Data excerpts:

:::::

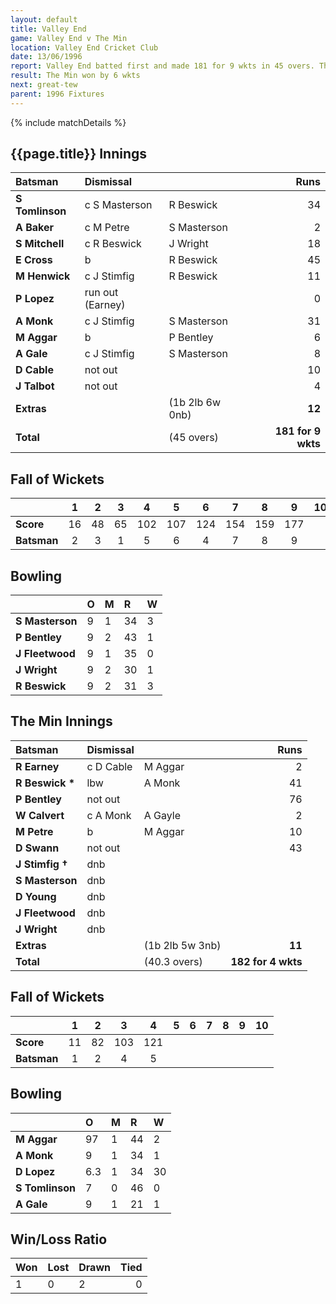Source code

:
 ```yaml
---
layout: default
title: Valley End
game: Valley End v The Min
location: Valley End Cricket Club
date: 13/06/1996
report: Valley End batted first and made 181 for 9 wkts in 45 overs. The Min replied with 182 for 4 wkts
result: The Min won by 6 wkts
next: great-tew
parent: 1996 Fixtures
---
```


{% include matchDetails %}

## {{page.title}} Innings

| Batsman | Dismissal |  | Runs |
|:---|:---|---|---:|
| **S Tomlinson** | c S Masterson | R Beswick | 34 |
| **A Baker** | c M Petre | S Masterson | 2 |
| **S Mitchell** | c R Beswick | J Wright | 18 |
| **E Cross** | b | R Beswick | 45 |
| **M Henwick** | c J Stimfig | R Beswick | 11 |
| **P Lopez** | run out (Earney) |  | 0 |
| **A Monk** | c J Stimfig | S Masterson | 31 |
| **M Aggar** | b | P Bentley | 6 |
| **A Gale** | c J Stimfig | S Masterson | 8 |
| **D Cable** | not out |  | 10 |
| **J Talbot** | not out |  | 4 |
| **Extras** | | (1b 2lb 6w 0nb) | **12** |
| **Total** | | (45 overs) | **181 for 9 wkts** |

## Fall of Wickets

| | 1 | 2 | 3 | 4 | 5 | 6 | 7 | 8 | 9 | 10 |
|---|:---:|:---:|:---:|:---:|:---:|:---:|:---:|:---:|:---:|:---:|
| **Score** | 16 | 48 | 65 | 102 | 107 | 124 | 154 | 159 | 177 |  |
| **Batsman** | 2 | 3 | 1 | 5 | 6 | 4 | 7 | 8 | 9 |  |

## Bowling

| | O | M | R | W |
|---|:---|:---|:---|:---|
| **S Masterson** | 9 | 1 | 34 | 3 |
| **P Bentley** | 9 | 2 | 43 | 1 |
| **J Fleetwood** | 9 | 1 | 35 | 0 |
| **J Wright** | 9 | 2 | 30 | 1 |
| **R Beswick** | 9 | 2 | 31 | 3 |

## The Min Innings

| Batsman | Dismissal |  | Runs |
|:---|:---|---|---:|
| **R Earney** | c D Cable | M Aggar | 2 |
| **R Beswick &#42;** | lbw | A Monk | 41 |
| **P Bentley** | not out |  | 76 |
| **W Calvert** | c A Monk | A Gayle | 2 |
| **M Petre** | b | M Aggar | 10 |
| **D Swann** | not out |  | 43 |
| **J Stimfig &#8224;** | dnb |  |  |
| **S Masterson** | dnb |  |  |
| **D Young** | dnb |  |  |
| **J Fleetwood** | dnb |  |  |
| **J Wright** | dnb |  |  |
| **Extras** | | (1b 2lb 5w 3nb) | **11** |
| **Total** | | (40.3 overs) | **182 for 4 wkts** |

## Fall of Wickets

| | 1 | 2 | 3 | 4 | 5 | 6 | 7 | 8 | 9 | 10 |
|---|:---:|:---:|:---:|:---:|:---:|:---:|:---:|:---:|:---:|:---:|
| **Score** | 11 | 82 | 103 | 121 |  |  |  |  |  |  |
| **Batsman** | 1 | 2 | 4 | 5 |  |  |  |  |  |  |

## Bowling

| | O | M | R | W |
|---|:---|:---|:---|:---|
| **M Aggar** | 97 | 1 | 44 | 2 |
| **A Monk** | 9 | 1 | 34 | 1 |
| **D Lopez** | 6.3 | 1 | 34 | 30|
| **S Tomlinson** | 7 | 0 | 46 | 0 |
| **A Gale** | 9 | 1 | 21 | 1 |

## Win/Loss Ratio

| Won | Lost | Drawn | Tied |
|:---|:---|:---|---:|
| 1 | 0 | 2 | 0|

:::::

Work required: Pull out the lines above in which the word "Batsman" appears.

Expected output:
| Batsman | Dismissal |  | Runs |
| **Batsman** | 2 | 3 | 1 | 5 | 6 | 4 | 7 | 8 | 9 |  |
| Batsman | Dismissal |  | Runs |
| **Batsman** | 1 | 2 | 4 | 5 |  |  |  |  |  |  |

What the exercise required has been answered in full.